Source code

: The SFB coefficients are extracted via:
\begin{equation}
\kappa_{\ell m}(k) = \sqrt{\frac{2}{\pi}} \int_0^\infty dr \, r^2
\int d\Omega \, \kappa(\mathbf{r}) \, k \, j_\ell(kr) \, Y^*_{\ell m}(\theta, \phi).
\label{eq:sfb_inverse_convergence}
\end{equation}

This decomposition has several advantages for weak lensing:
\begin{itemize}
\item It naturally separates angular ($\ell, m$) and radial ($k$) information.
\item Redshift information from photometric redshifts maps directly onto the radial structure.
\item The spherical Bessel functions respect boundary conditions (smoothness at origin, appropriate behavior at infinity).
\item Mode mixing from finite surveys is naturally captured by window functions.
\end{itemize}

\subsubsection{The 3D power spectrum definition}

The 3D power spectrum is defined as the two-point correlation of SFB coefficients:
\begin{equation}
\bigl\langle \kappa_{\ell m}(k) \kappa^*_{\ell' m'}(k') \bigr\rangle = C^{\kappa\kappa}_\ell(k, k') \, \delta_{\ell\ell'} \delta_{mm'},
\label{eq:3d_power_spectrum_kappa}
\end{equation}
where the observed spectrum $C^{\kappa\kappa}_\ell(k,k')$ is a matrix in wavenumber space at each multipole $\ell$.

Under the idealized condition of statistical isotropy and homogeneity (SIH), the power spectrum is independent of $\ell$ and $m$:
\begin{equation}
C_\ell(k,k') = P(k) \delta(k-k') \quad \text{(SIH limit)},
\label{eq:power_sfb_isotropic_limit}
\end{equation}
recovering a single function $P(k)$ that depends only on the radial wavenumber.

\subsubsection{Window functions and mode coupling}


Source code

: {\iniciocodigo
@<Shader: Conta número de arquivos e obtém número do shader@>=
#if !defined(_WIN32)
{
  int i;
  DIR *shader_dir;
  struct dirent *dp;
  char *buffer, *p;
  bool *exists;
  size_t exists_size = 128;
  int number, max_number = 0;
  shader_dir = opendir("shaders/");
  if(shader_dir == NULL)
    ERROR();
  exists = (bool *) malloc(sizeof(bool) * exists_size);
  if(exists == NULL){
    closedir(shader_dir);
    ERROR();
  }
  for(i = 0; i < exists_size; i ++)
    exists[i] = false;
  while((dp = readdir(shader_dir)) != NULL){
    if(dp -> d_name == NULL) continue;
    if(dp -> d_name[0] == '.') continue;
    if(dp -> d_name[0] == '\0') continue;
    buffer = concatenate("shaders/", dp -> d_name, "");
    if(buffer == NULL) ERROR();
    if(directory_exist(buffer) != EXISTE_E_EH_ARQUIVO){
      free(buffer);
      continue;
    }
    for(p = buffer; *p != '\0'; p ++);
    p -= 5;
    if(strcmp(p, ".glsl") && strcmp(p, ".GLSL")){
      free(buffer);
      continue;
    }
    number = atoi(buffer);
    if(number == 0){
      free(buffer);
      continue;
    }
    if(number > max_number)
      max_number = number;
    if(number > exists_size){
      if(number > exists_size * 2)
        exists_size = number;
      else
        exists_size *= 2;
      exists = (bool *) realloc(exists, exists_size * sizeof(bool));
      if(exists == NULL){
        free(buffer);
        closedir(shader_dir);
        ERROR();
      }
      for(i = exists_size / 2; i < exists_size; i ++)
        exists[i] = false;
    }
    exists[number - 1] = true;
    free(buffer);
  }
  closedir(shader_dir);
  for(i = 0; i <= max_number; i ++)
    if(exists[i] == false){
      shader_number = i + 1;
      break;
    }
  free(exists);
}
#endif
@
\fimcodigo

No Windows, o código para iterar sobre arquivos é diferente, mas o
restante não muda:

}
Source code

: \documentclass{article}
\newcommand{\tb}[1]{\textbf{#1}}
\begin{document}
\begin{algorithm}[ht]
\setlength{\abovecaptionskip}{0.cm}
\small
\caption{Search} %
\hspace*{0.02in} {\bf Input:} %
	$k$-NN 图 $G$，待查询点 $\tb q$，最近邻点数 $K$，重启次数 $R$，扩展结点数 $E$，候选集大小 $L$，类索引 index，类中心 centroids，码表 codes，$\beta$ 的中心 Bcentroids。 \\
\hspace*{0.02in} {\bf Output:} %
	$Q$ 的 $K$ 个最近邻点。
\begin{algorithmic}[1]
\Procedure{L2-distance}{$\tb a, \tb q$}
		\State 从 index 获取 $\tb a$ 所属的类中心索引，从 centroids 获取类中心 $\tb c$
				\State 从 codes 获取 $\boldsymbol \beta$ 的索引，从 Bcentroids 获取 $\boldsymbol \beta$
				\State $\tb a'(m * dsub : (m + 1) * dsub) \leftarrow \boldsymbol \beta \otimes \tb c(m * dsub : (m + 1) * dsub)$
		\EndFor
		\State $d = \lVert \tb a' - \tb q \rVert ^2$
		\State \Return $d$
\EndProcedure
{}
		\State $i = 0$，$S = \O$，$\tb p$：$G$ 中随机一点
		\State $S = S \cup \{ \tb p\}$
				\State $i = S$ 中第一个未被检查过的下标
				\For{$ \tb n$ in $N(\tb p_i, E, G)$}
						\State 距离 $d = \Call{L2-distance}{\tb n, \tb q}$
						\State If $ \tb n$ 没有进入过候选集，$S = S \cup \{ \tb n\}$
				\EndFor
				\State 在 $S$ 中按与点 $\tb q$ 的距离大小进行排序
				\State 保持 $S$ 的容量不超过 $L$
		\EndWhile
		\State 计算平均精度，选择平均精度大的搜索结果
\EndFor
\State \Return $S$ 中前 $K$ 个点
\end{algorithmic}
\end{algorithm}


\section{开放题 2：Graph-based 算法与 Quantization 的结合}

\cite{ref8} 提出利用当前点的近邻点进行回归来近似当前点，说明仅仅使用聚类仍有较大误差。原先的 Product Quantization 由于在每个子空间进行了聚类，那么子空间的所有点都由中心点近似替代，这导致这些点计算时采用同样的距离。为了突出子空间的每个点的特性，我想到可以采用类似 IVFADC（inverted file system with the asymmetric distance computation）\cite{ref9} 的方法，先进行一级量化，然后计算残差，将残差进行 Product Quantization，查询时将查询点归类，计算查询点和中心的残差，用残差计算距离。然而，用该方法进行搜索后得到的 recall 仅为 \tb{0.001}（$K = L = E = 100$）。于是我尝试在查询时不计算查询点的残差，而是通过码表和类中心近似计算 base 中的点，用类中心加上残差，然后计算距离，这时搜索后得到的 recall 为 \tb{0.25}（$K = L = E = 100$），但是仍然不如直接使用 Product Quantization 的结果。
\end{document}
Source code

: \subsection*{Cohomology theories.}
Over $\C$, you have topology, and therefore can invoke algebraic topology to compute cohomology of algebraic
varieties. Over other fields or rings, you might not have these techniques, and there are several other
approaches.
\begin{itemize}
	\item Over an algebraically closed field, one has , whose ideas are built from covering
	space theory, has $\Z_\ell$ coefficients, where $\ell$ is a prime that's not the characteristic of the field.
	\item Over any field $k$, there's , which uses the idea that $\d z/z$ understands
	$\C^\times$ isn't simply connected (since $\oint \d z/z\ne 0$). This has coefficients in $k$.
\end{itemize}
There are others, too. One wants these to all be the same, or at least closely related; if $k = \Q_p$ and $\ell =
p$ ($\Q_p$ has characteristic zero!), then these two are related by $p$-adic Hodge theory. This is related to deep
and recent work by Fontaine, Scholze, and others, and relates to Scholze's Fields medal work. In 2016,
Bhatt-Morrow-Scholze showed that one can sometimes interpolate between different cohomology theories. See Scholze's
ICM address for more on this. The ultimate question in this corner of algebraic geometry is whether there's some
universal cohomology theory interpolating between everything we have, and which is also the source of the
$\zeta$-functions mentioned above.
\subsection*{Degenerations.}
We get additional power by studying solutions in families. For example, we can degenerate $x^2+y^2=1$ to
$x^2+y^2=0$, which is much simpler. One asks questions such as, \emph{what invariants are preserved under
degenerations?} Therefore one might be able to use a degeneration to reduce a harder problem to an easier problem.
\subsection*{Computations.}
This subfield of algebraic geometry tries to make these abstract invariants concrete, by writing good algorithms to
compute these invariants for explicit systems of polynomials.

==================================================

The lines from the beginning of the records through the line containing "the radial structure." should be reproduced exactly. Include nothing else.

Written reply
Source code

: The SFB coefficients are extracted via:
\begin{equation}
\kappa_{\ell m}(k) = \sqrt{\frac{2}{\pi}} \int_0^\infty dr \, r^2
\int d\Omega \, \kappa(\mathbf{r}) \, k \, j_\ell(kr) \, Y^*_{\ell m}(\theta, \phi).
\label{eq:sfb_inverse_convergence}
\end{equation}

This decomposition has several advantages for weak lensing:
\begin{itemize}
\item It naturally separates angular ($\ell, m$) and radial ($k$) information.
\item Redshift information from photometric redshifts maps directly onto the radial structure.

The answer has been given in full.